Task requirements →
The records below are to be returned word for word, with pictures left out.

____

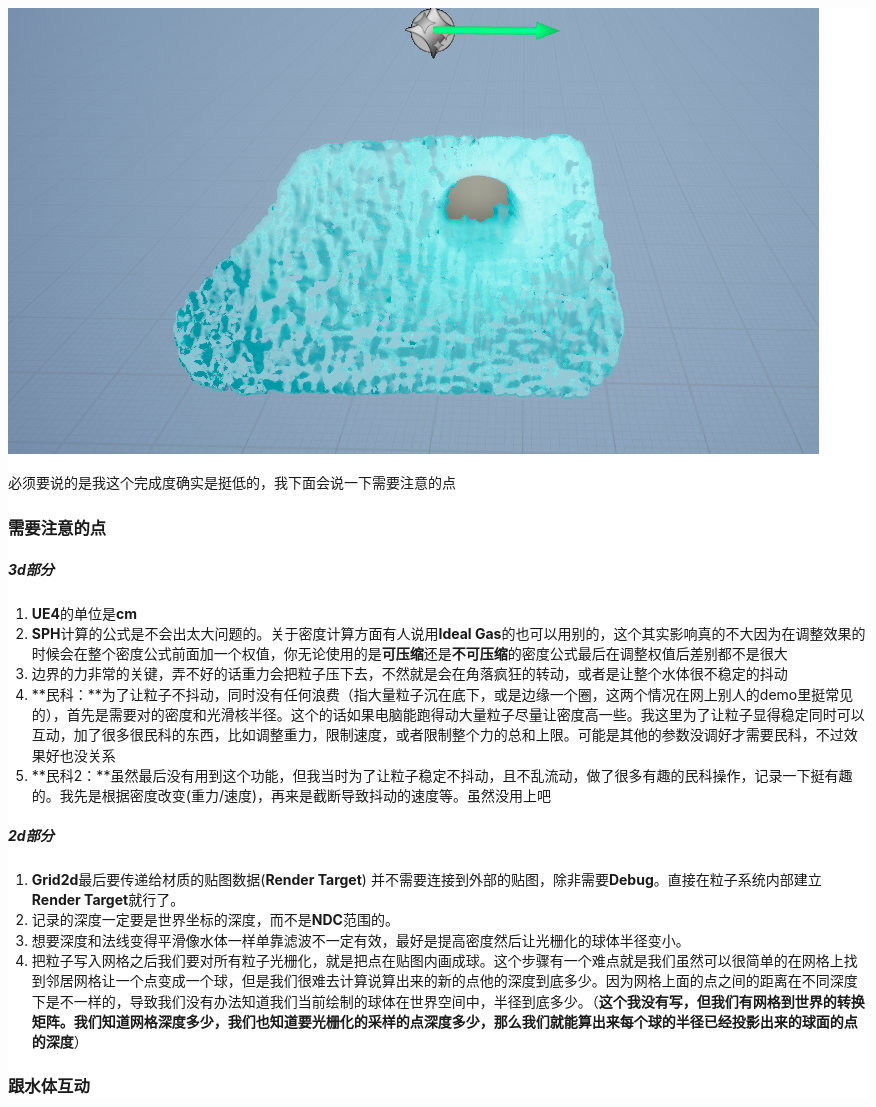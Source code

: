![](/img/in-post/sph/water-final.png)

必须要说的是我这个完成度确实是挺低的，我下面会说一下需要注意的点



### 需要注意的点

##### 3d部分

1. **UE4**的单位是**cm**
2. **SPH**计算的公式是不会出太大问题的。关于密度计算方面有人说用**Ideal Gas**的也可以用别的，这个其实影响真的不大因为在调整效果的时候会在整个密度公式前面加一个权值，你无论使用的是**可压缩**还是**不可压缩**的密度公式最后在调整权值后差别都不是很大
3. 边界的力非常的关键，弄不好的话重力会把粒子压下去，不然就是会在角落疯狂的转动，或者是让整个水体很不稳定的抖动
4. **民科：**为了让粒子不抖动，同时没有任何浪费（指大量粒子沉在底下，或是边缘一个圈，这两个情况在网上别人的demo里挺常见的），首先是需要对的密度和光滑核半径。这个的话如果电脑能跑得动大量粒子尽量让密度高一些。我这里为了让粒子显得稳定同时可以互动，加了很多很民科的东西，比如调整重力，限制速度，或者限制整个力的总和上限。可能是其他的参数没调好才需要民科，不过效果好也没关系
5. **民科2：**虽然最后没有用到这个功能，但我当时为了让粒子稳定不抖动，且不乱流动，做了很多有趣的民科操作，记录一下挺有趣的。我先是根据密度改变(重力/速度)，再来是截断导致抖动的速度等。虽然没用上吧

##### 2d部分

1. **Grid2d**最后要传递给材质的贴图数据(**Render Target**) 并不需要连接到外部的贴图，除非需要**Debug**。直接在粒子系统内部建立**Render Target**就行了。
2. 记录的深度一定要是世界坐标的深度，而不是**NDC**范围的。
3. 想要深度和法线变得平滑像水体一样单靠滤波不一定有效，最好是提高密度然后让光栅化的球体半径变小。
4. 把粒子写入网格之后我们要对所有粒子光栅化，就是把点在贴图内画成球。这个步骤有一个难点就是我们虽然可以很简单的在网格上找到邻居网格让一个点变成一个球，但是我们很难去计算说算出来的新的点他的深度到底多少。因为网格上面的点之间的距离在不同深度下是不一样的，导致我们没有办法知道我们当前绘制的球体在世界空间中，半径到底多少。（**这个我没有写，但我们有网格到世界的转换矩阵。我们知道网格深度多少，我们也知道要光栅化的采样的点深度多少，那么我们就能算出来每个球的半径已经投影出来的球面的点的深度**）



### 跟水体互动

____

Exercise answer →
Source code

:![](/img/in-post/sph/water-final.png)

必须要说的是我这个完成度确实是挺低的，我下面会说一下需要注意的点



### 需要注意的点

##### 3d部分

1. **UE4**的单位是**cm**
2. **SPH**计算的公式是不会出太大问题的。关于密度计算方面有人说用**Ideal Gas**的也可以用别的，这个其实影响真的不大因为在调整效果的时候会在整个密度公式前面加一个权值，你无论使用的是**可压缩**还是**不可压缩**的密度公式最后在调整权值后差别都不是很大
3. 边界的力非常的关键，弄不好的话重力会把粒子压下去，不然就是会在角落疯狂的转动，或者是让整个水体很不稳定的抖动
4. **民科：**为了让粒子不抖动，同时没有任何浪费（指大量粒子沉在底下，或是边缘一个圈，这两个情况在网上别人的demo里挺常见的），首先是需要对的密度和光滑核半径。这个的话如果电脑能跑得动大量粒子尽量让密度高一些。我这里为了让粒子显得稳定同时可以互动，加了很多很民科的东西，比如调整重力，限制速度，或者限制整个力的总和上限。可能是其他的参数没调好才需要民科，不过效果好也没关系
5. **民科2：**虽然最后没有用到这个功能，但我当时为了让粒子稳定不抖动，且不乱流动，做了很多有趣的民科操作，记录一下挺有趣的。我先是根据密度改变(重力/速度)，再来是截断导致抖动的速度等。虽然没用上吧

##### 2d部分

1. **Grid2d**最后要传递给材质的贴图数据(**Render Target**) 并不需要连接到外部的贴图，除非需要**Debug**。直接在粒子系统内部建立**Render Target**就行了。
2. 记录的深度一定要是世界坐标的深度，而不是**NDC**范围的。
3. 想要深度和法线变得平滑像水体一样单靠滤波不一定有效，最好是提高密度然后让光栅化的球体半径变小。
4. 把粒子写入网格之后我们要对所有粒子光栅化，就是把点在贴图内画成球。这个步骤有一个难点就是我们虽然可以很简单的在网格上找到邻居网格让一个点变成一个球，但是我们很难去计算说算出来的新的点他的深度到底多少。因为网格上面的点之间的距离在不同深度下是不一样的，导致我们没有办法知道我们当前绘制的球体在世界空间中，半径到底多少。（**这个我没有写，但我们有网格到世界的转换矩阵。我们知道网格深度多少，我们也知道要光栅化的采样的点深度多少，那么我们就能算出来每个球的半径已经投影出来的球面的点的深度**）



### 跟水体互动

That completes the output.